### EXERCISE DIRECTIONS
Determine how many lines below contain the string "subsubsection" and give that number without anything else.

DATA FOR THIS TASK Start Marker

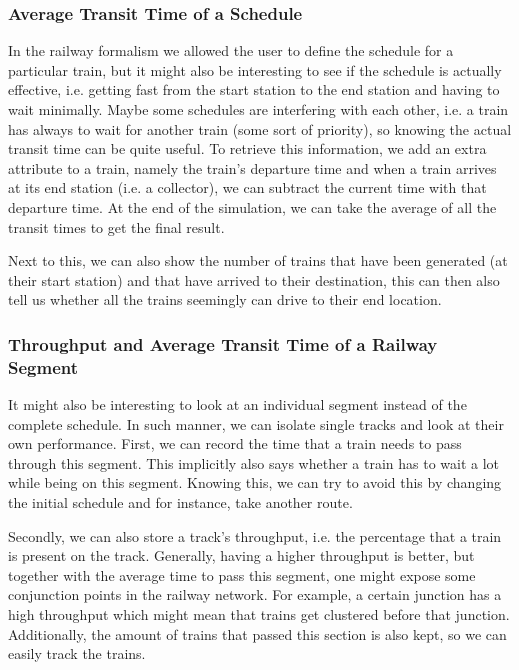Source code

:\documentclass{article}
\begin{document}
\subsubsection{Average Transit Time of a Schedule}

In the railway formalism we allowed the user to define the schedule for a particular train, but it might also be interesting to see if the schedule is actually effective, i.e. getting fast from the start station to the end station and having to wait minimally. Maybe some schedules are interfering with each other, i.e. a train has always to wait for another train (some sort of priority), so knowing the actual transit time can be quite useful. To retrieve this information, we add an extra attribute to a train, namely the train's departure time and when a train arrives at its end station (i.e. a collector), we can subtract the current time with that departure time. At the end of the simulation, we can take the average of all the transit times to get the final result.

Next to this, we can also show the number of trains that have been generated (at their start station) and that have arrived to their destination, this can then also tell us whether all the trains seemingly can drive to their end location.

\subsubsection{Throughput and Average Transit Time of a Railway Segment}

It might also be interesting to look at an individual segment instead of the complete schedule. In such manner, we can isolate single tracks and look at their own performance. First, we can record the time that a train needs to pass through this segment. This implicitly also says whether a train has to wait a lot while being on this segment. Knowing this, we can try to avoid this by changing the initial schedule and for instance, take another route.

Secondly, we can also store a track's throughput, i.e. the percentage that a train is present on the track. Generally, having a higher throughput is better, but together with the average time to pass this segment, one might expose some conjunction points in the railway network. For example, a certain junction has a high throughput which might mean that trains get clustered before that junction. Additionally, the amount of trains that passed this section is also kept, so we can easily track the trains.
\end{document}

DATA FOR THIS TASK End Marker

### EXERCISE SOLUTION
2